Subsidie voor aanpak laaggeletterdheid

01-07-2021

Nederland kent maar liefst 2,5 miljoen laaggeletterden van 16 jaar en ouder: mensen die moeite hebben met lezen, schrijven, rekenen en/of digitale vaardigheden. Dit is een probleem dat ernstig wordt onderschat. Het actieprogramma Tel mee met Taal van de overheid biedt werkgevers tot 2024 subsidie voor de aanpak van laaggeletterdheid. Investeren in basisvaardigheden op de werkvloer heeft immers ook voordelen voor werkgevers.

Wat is laaggeletterdheid?

Laaggeletterdheid houdt in dat iemand moeite heeft met lezen, schrijven, rekenen en/of digitale vaardigheden. Er is sprake van een niveau dat onvoldoende is als de taalvaardigheid onder 2F (eindniveau vmbo) zit. Het kan ook zijn dat iemand een hoge taalvaardigheid heeft, maar digitaal niet vaardig genoeg is om bijvoorbeeld online formulieren in te vullen.

Uit cijfers van de Stichting Lezen en Schrijven blijkt dat laaggeletterdheid veel voorkomt in de volgende branches: de bouw, schoonmaak, productie, land- en tuinbouw en horeca. Maar ondanks het beeld dat soms wordt geschetst, is de doelgroep zeer divers. Van 65-plussers tot jonge ouders, en van ondernemers met personeel in dienst tot mensen zonder baan. Het gaat zowel om mensen die in Nederland zijn geboren en hier naar school zijn geweest als om mensen die op latere leeftijd naar Nederland zijn gekomen.

Investeren in basisvaardigheden

Investeren in basisvaardigheden op de werkvloer heeft niet alleen voordelen voor de werknemer zelf, maar ook voor de werkgever.

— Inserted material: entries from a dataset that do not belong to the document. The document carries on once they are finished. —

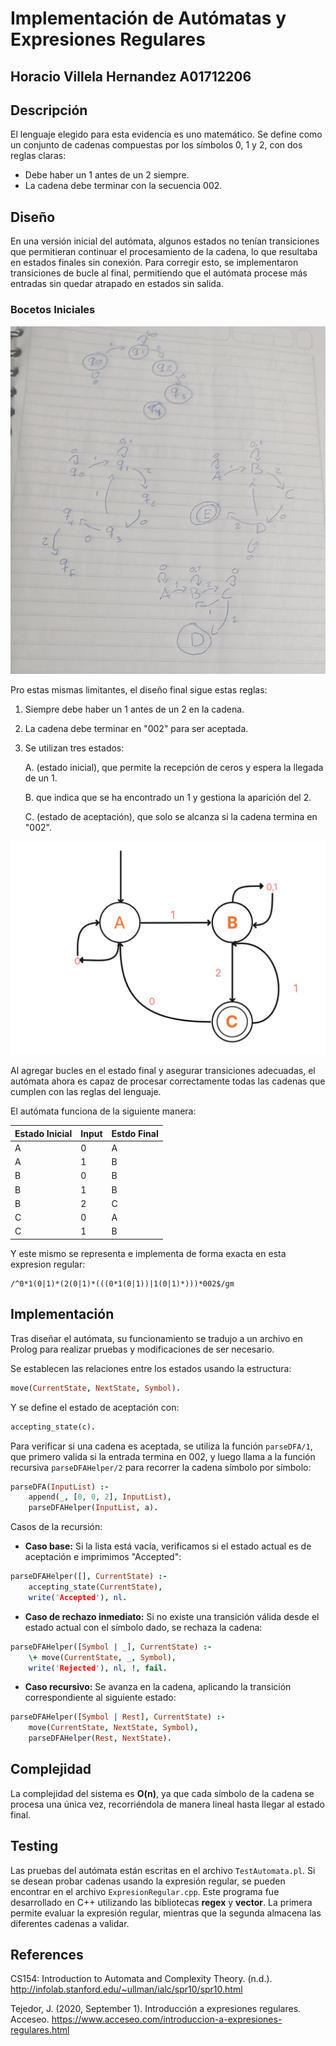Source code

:# Implementación de Autómatas y Expresiones Regulares

## Horacio Villela Hernandez A01712206

## Descripción

El lenguaje elegido para esta evidencia es uno matemático. Se define como un conjunto de cadenas compuestas por los símbolos 0, 1 y 2, con dos reglas claras:

- Debe haber un 1 antes de un 2 siempre.
- La cadena debe terminar con la secuencia 002.

## Diseño

En una versión inicial del autómata, algunos estados no tenían transiciones que permitieran continuar el procesamiento de la cadena, lo que resultaba en estados finales sin conexión. Para corregir esto, se implementaron transiciones de bucle al final, permitiendo que el autómata procese más entradas sin quedar atrapado en estados sin salida.

### Bocetos Iniciales

![Automata evidence 1](BocetosOriginales.png)

Pro estas mismas limitantes, el diseño final sigue estas reglas:

1. Siempre debe haber un 1 antes de un 2 en la cadena.

2. La cadena debe terminar en "002" para ser aceptada.

3. Se utilizan tres estados:

    A. (estado inicial), que permite la recepción de ceros y espera la llegada de un 1.

    B.  que indica que se ha encontrado un 1 y gestiona la aparición del 2.

    C. (estado de aceptación), que solo se alcanza si la cadena termina en "002".

![Automata evidence 1](Automata.png)

Al agregar bucles en el estado final y asegurar transiciones adecuadas, el autómata ahora es capaz de procesar correctamente todas las cadenas que cumplen con las reglas del lenguaje.

El autómata funciona de la siguiente manera:

| Estado Inicial | Input | Estdo Final|
| -------------- | ------| -----------|
| A             | 0     | A           |
| A             | 1     | B           |
| B             | 0     | B           |
| B             | 1     | B           |
| B             | 2     | C           |
| C             | 0     | A           |
| C             | 1     | B           |


Y este mismo se representa e implementa de forma exacta en esta expresion regular:

```
/^0*1(0|1)*(2(0|1)*(((0*1(0|1))|1(0|1)*)))*002$/gm
```
## Implementación

Tras diseñar el autómata, su funcionamiento se tradujo a un archivo en Prolog para realizar pruebas y modificaciones de ser necesario.

Se establecen las relaciones entre los estados usando la estructura:

```prolog
move(CurrentState, NextState, Symbol).
```

Y se define el estado de aceptación con:

```prolog
accepting_state(c).
```

Para verificar si una cadena es aceptada, se utiliza la función `parseDFA/1`, que primero valida si la entrada termina en 002, y luego llama a la función recursiva `parseDFAHelper/2` para recorrer la cadena símbolo por símbolo:

```prolog
parseDFA(InputList) :-
    append(_, [0, 0, 2], InputList),
    parseDFAHelper(InputList, a).
```

Casos de la recursión:

- **Caso base:** Si la lista está vacía, verificamos si el estado actual es de aceptación e imprimimos "Accepted":

```prolog
parseDFAHelper([], CurrentState) :-
    accepting_state(CurrentState),
    write('Accepted'), nl.
```

- **Caso de rechazo inmediato:** Si no existe una transición válida desde el estado actual con el símbolo dado, se rechaza la cadena:

```prolog
parseDFAHelper([Symbol | _], CurrentState) :-
    \+ move(CurrentState, _, Symbol),
    write('Rejected'), nl, !, fail.
```

- **Caso recursivo:** Se avanza en la cadena, aplicando la transición correspondiente al siguiente estado:

```prolog
parseDFAHelper([Symbol | Rest], CurrentState) :-
    move(CurrentState, NextState, Symbol),
    parseDFAHelper(Rest, NextState).
```

## Complejidad

La complejidad del sistema es **O(n)**, ya que cada símbolo de la cadena se procesa una única vez, recorriéndola de manera lineal hasta llegar al estado final.

## Testing

Las pruebas del autómata están escritas en el archivo `TestAutomata.pl`. Si se desean probar cadenas usando la expresión regular, se pueden encontrar en el archivo `ExpresionRegular.cpp`. Este programa fue desarrollado en C++ utilizando las bibliotecas **regex** y **vector**. La primera permite evaluar la expresión regular, mientras que la segunda almacena las diferentes cadenas a validar.

## References

CS154: Introduction to Automata and Complexity Theory. (n.d.). http://infolab.stanford.edu/~ullman/ialc/spr10/spr10.html

Tejedor, J. (2020, September 1). Introducción a expresiones regulares. Acceseo. https://www.acceseo.com/introduccion-a-expresiones-regulares.html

Zo merken veel werkgevers die geïnvesteerd hebben in een taalcursus de volgende positieve resultaten:

  • De werknemers communiceren efficiënter en effectiever.
  • De werknemers voelen zich meer betrokken bij de organisatie.
  • Er worden minder fouten gemaakt.  
  • Werkstress én ziekteverzuim gaan omlaag.
  • De werknemers krijgen vaak meer zelfvertrouwen en kunnen zelfstandiger werken.

Subsidie aanvragen

Vanuit het actieprogramma Tel mee met Taal worden tot 2024 jaarlijks subsidies toegekend voor activiteiten die zijn gericht op het voorkomen en verminderen van laaggeletterdheid. Voor laaggeletterde werknemers is in 2021 in totaal € 8,8 miljoen (eenmalig € 6 miljoen extra) beschikbaar. De subsidie bedraagt maximaal € 125.000 per aanvraag en er is sprake van een eigen bijdrage van minimaal 33%. De overheid vergoedt dus 67%. Het maximumbedrag per cursist is € 1.500.

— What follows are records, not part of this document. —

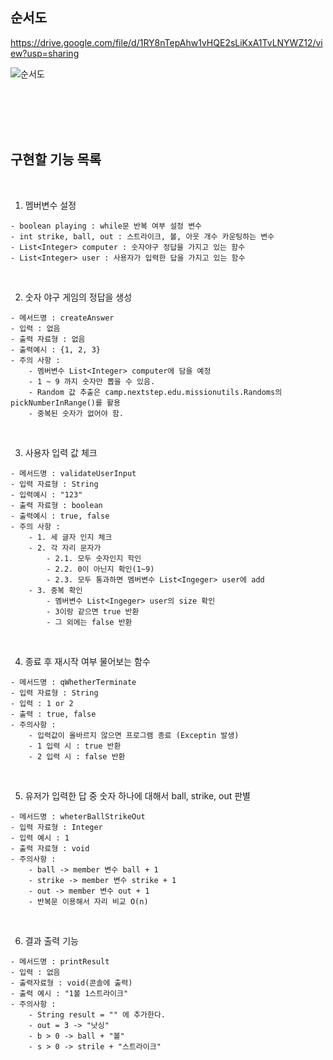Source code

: ## 순서도

https://drive.google.com/file/d/1RY8nTepAhw1vHQE2sLiKxA1TvLNYWZ12/view?usp=sharing


![순서도](https://velog.velcdn.com/images/rednada1486_/post/7e780a0f-6078-45a8-a85e-4c3675b2d533/image.png)

<br><br><br><br>

## 구현할 기능 목록

<br>

1. 멤버변수 설정
```
- boolean playing : while문 반복 여부 설정 변수 
- int strike, ball, out : 스트라이크, 볼, 아웃 개수 카운팅하는 변수
- List<Integer> computer : 숫자야구 정답을 가지고 있는 함수
- List<Integer> user : 사용자가 입력한 답을 가지고 있는 함수
```

<br>

2. 숫자 야구 게임의 정답을 생성
```
- 메서드명 : createAnswer
- 입력 : 없음
- 출력 자료형 : 없음
- 출력예시 : {1, 2, 3} 
- 주의 사항 : 
    - 멤버변수 List<Integer> computer에 담을 예정
    - 1 ~ 9 까지 숫자만 뽑을 수 있음.
    - Random 값 추출은 camp.nextstep.edu.missionutils.Randoms의 pickNumberInRange()를 활용
    - 중복된 숫자가 없어야 함.
```

<br>

3. 사용자 입력 값 체크
```
- 메서드명 : validateUserInput
- 입력 자료형 : String
- 입력예시 : "123"
- 출력 자료형 : boolean
- 출력예시 : true, false
- 주의 사항 : 
    - 1. 세 글자 인지 체크
    - 2. 각 자리 문자가 
        - 2.1. 모두 숫자인지 학인
        - 2.2. 0이 아닌지 확인(1~9)
        - 2.3. 모두 통과하면 멤버변수 List<Ingeger> user에 add
    - 3. 중복 확인 
        - 멤버변수 List<Ingeger> user의 size 확인 
        - 3이랑 같으면 true 반환
        - 그 외에는 false 반환  
```

<br>

4. 종료 후 재시작 여부 물어보는 함수

```
- 메서드명 : qWhetherTerminate
- 입력 자료형 : String
- 입력 : 1 or 2 
- 출력 : true, false
- 주의사항 : 
    - 입력값이 올바르지 않으면 프로그램 종료 (Exceptin 발생) 
    - 1 입력 시 : true 반환
    - 2 입력 시 : false 반환
```


<br>

5. 유저가 입력한 답 중 숫자 하나에 대해서 ball, strike, out 판별
```
- 메서드명 : wheterBallStrikeOut
- 입력 자료형 : Integer
- 입력 예시 : 1
- 출력 자료형 : void
- 주의사항 : 
    - ball -> member 변수 ball + 1
    - strike -> member 변수 strike + 1
    - out -> member 변수 out + 1
    - 반복문 이용해서 자리 비교 O(n)
```

<br>

6. 결과 출력 기능
```
- 메서드명 : printResult
- 입력 : 없음
- 출력자료형 : void(콘솔에 출력)
- 출력 예시 : "1볼 1스트라이크"
- 주의사항 : 
    - String result = "" 에 추가한다.
    - out = 3 -> "낫싱"
    - b > 0 -> ball + "볼"
    - s > 0 -> strile + "스트라이크" 
```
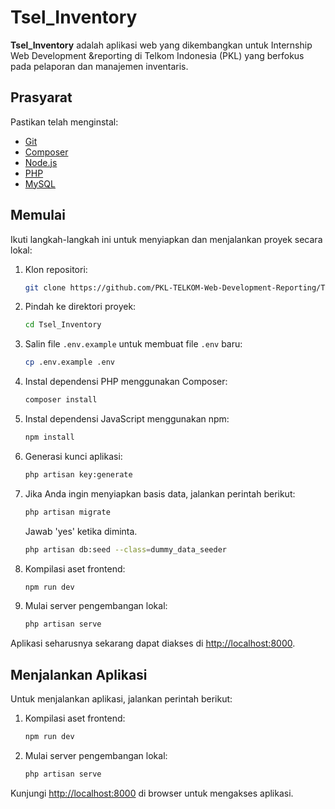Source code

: # Tsel_Inventory

**Tsel_Inventory** adalah aplikasi web yang dikembangkan untuk Internship Web Development &reporting di Telkom Indonesia (PKL) yang berfokus pada pelaporan dan manajemen inventaris.

## Prasyarat

Pastikan telah menginstal:

-   [Git](https://git-scm.com/)
-   [Composer](https://getcomposer.org/)
-   [Node.js](https://nodejs.org/)
-   [PHP](https://www.php.net/)
-   [MySQL](https://www.mysql.com/)

## Memulai

Ikuti langkah-langkah ini untuk menyiapkan dan menjalankan proyek secara lokal:

1. Klon repositori:

    ```bash
    git clone https://github.com/PKL-TELKOM-Web-Development-Reporting/Tsel_Inventory.git
    ```

2. Pindah ke direktori proyek:

    ```bash
    cd Tsel_Inventory
    ```

3. Salin file `.env.example` untuk membuat file `.env` baru:

    ```bash
    cp .env.example .env
    ```

4. Instal dependensi PHP menggunakan Composer:

    ```bash
    composer install
    ```

5. Instal dependensi JavaScript menggunakan npm:

    ```bash
    npm install
    ```

6. Generasi kunci aplikasi:

    ```bash
    php artisan key:generate
    ```

7. Jika Anda ingin menyiapkan basis data, jalankan perintah berikut:

    ```bash
    php artisan migrate
    ```

    Jawab 'yes' ketika diminta.

    ```bash
    php artisan db:seed --class=dummy_data_seeder
    ```

8. Kompilasi aset frontend:

    ```bash
    npm run dev
    ```

9. Mulai server pengembangan lokal:

    ```bash
    php artisan serve
    ```

Aplikasi seharusnya sekarang dapat diakses di [http://localhost:8000](http://localhost:8000).

## Menjalankan Aplikasi

Untuk menjalankan aplikasi, jalankan perintah berikut:

1. Kompilasi aset frontend:

    ```bash
    npm run dev
    ```

2. Mulai server pengembangan lokal:

    ```bash
    php artisan serve
    ```

Kunjungi [http://localhost:8000](http://localhost:8000) di browser untuk mengakses aplikasi.
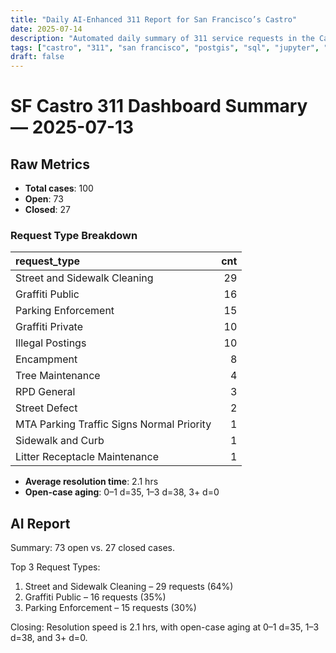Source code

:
 ```yaml
---
title: "Daily AI-Enhanced 311 Report for San Francisco’s Castro"
date: 2025-07-14
description: "Automated daily summary of 311 service requests in the Castro neighborhood using Python, SQL, PostGIS and the smollm2:1.7b model via a local chat API."
tags: ["castro", "311", "san francisco", "postgis", "sql", "jupyter", "ai", "smollm2", "chat-api"]
draft: false
---
```


# SF Castro 311 Dashboard Summary — 2025-07-13

## Raw Metrics

- **Total cases**: 100
- **Open**:       73
- **Closed**:     27

### Request Type Breakdown

| request_type                              |   cnt |
|:------------------------------------------|------:|
| Street and Sidewalk Cleaning              |    29 |
| Graffiti Public                           |    16 |
| Parking Enforcement                       |    15 |
| Graffiti Private                          |    10 |
| Illegal Postings                          |    10 |
| Encampment                                |     8 |
| Tree Maintenance                          |     4 |
| RPD General                               |     3 |
| Street Defect                             |     2 |
| MTA Parking Traffic Signs Normal Priority |     1 |
| Sidewalk and Curb                         |     1 |
| Litter Receptacle Maintenance             |     1 |

- **Average resolution time**: 2.1 hrs
- **Open-case aging**:           0–1 d=35, 1–3 d=38, 3+ d=0

## AI Report

Summary: 73 open vs. 27 closed cases.

Top 3 Request Types: 
1. Street and Sidewalk Cleaning – 29 requests (64%)
2. Graffiti Public – 16 requests (35%)
3. Parking Enforcement – 15 requests (30%)

Closing: Resolution speed is 2.1 hrs, with open-case aging at 0–1 d=35, 1–3 d=38, and 3+ d=0.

Bij de beoordeling van de aanvraag kijkt de Dienst Uitvoering Subsidies aan instellingen (DUS-i) of de scholing leidt tot een betere taalvaardigheid, rekenvaardigheid en/of betere digitale vaardigheden van de werknemer. Het maakt niet uit of de werknemer Nederlands als moedertaal heeft, of dat het gaat om een (arbeids)migrant. Bovendien is de subsidie te gebruiken voor één of meerdere opleidingstrajecten, zolang de werkgever de subsidie alleen inzet voor werknemers met een taalniveau lager dan het referentieniveau 2F. Daarnaast moet de werkgever binnen drie maanden na afronding van de activiteiten een evaluatie indienen bij DUS-i. Deze evaluatie is verplicht en heeft als doel inzicht te krijgen in de geleerde lessen.